Czytaj także: Artyście hip-hopu z USA może grozić w Szwecji miesiąc więzienia
Sąd rejonowy zdecydował, że nie ma powodu do przetrzymywania artysty w areszcie bo nie ma ryzyka ucieczki. Prokurator zaś żądał sześciu miesięcy więzienia i przedłużenia aresztu. Uważał też, że rapera należy osądzać surowiej niż towarzyszących mu mężczyzn, ponieważ rzucił ofiarę na ziemię. Z kolei obrona domagała się wypuszczenia podejrzanych na wolność. Według niej działali w obronie własnej bo 19-latek ich prześladował.
Gwiazda hip-hopu i jego przyjaciele uczestniczący w bójce (jeden z nich pełnił funkcję ochroniarza) zadeklarowali gotowość do wykonania prac społecznych, gdyby wyrok był skazujący. Podczas trzydniowego procesu A$AP Rocky, czyli Rakim Mayers twierdził też, że nie jest zainteresowany otrzymaniem zadośćuczynienia, gdyby został uniewinniony.
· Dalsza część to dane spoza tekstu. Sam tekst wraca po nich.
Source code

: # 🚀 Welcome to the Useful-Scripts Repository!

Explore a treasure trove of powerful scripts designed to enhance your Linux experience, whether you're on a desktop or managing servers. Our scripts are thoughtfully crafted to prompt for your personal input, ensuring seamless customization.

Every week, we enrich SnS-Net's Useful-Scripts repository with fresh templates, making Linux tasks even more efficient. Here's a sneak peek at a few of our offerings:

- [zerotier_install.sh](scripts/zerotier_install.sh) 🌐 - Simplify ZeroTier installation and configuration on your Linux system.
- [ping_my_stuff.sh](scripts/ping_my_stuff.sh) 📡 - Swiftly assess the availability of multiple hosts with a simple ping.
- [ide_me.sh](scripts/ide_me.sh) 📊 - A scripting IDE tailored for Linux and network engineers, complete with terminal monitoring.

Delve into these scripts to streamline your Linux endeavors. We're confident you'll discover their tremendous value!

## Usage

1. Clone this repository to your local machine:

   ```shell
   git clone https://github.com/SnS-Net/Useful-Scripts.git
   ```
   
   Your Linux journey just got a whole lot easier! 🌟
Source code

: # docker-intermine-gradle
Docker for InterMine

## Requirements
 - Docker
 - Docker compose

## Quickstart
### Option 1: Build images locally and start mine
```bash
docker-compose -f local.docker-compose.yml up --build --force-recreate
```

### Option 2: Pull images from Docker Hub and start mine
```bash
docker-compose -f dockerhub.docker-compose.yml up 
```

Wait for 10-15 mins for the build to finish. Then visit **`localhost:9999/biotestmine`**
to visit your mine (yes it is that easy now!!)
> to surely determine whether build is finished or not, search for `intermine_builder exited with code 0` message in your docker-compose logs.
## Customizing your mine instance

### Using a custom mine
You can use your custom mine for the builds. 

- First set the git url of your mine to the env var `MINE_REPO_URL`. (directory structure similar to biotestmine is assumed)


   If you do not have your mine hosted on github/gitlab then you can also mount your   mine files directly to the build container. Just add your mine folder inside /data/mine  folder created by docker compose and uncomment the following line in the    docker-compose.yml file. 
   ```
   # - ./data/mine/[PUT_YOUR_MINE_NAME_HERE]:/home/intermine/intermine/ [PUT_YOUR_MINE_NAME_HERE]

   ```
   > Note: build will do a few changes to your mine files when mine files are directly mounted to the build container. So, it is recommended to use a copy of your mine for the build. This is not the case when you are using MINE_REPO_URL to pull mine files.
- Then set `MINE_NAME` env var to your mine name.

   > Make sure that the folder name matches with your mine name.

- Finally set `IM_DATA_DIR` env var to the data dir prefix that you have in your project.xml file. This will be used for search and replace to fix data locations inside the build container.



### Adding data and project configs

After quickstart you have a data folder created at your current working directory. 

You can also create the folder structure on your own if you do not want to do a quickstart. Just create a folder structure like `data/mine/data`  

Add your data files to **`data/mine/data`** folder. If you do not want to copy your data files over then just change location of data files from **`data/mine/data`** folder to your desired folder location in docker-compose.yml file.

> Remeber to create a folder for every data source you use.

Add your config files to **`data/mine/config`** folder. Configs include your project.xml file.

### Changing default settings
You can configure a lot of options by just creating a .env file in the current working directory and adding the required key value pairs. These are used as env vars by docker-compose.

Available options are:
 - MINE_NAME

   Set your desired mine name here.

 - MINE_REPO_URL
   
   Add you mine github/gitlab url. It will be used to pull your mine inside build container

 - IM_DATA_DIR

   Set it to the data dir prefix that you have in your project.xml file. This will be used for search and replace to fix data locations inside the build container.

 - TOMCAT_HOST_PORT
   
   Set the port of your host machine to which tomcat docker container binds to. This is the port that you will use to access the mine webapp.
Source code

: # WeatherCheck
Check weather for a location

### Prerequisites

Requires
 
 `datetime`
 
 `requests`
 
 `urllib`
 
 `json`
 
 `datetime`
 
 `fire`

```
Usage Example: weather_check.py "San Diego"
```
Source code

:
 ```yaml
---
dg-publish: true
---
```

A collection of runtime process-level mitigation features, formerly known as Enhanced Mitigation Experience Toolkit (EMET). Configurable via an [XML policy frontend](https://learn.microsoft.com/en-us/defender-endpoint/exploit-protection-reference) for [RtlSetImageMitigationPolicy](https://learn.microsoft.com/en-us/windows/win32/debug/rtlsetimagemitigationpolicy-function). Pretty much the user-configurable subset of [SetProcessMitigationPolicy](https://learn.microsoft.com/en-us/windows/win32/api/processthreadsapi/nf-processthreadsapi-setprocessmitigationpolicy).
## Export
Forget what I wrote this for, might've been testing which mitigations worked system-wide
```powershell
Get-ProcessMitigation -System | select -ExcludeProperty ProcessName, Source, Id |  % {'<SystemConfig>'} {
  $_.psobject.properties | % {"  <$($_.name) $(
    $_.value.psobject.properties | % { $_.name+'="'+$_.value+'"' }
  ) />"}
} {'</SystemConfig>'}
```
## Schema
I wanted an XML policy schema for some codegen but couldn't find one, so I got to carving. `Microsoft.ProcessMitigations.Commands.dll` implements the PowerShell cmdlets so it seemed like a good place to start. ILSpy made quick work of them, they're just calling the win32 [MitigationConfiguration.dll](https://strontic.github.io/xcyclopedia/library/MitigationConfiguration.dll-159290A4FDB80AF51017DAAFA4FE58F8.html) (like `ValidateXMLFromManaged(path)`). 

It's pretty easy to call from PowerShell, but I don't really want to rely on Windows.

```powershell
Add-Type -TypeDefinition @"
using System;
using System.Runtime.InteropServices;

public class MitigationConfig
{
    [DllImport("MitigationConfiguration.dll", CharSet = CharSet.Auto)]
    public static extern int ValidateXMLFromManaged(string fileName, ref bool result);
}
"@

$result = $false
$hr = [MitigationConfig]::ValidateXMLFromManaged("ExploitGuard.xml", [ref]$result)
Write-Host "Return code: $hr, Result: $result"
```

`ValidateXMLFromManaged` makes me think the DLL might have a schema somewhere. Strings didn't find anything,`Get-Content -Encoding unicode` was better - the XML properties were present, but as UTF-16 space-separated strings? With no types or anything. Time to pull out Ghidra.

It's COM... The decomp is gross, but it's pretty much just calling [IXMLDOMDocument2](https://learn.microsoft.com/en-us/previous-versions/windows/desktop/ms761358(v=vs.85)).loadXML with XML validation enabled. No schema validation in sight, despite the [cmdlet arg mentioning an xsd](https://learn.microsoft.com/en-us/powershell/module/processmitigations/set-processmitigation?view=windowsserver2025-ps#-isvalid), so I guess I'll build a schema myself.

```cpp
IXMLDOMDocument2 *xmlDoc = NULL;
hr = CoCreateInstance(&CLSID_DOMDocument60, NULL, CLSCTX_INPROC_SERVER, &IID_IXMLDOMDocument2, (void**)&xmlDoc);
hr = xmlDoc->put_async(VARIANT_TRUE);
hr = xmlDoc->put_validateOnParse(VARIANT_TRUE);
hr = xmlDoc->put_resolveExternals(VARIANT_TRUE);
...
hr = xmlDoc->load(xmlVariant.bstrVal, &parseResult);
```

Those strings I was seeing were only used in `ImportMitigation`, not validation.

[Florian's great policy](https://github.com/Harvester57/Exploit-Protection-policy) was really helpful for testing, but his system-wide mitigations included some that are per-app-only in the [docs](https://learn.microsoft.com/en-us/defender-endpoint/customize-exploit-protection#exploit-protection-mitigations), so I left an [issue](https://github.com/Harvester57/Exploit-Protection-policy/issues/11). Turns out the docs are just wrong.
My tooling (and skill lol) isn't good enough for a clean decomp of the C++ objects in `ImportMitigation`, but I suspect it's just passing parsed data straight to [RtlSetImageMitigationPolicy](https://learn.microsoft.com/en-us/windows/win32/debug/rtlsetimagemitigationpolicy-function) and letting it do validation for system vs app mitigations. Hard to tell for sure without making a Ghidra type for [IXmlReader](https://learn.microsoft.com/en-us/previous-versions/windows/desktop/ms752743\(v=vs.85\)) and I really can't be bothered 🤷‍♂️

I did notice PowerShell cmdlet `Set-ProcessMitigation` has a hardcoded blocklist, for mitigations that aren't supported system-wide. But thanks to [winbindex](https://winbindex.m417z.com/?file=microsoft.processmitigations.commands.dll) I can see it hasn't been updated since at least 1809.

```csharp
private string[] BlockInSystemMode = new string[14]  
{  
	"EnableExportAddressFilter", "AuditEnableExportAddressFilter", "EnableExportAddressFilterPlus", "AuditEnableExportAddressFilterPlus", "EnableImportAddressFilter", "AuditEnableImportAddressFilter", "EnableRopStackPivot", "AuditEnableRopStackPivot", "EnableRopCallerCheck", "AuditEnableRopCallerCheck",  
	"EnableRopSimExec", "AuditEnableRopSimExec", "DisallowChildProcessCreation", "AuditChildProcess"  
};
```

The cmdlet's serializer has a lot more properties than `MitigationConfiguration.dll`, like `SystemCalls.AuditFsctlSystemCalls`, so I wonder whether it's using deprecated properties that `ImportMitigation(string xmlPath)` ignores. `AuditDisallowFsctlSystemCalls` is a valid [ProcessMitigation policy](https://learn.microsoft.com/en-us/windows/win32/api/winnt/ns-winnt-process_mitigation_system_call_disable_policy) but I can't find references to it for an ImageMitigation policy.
Był świadom, że w przypadku uwolnienia go od zarzutów miałby prawo do rekompensaty. Nie bez racji. Mógłby otrzymać zadośćuczynienie na podstawie prawa o rekompensacie za niesłuszne pozbawienie wolności i i zastosowanie innych działań przymusowych. Według ekspertów tak jednak być nie musi. Podstawa do ubiegania się o rekompensatę istnieje, gdy osoba podejrzana zostaje osadzona w areszcie czy więzieniu, a następnie wypuszczona na wolność bez przedstawienia jej zarzutów, albo też oskarżona i uznana za niewinną.
Zadośćuczynienie można otrzymać za cierpienie lub za to, co najczęściej nazywane jest naruszaniem dóbr osobistych. Za cierpienie wynosi ono 30 tys. koron za pierwszy miesiąc. Za następne pół roku odszkodowanie wynosi 20 tys. koron, a od siódmego miesiąca 15 tys. za miesiąc.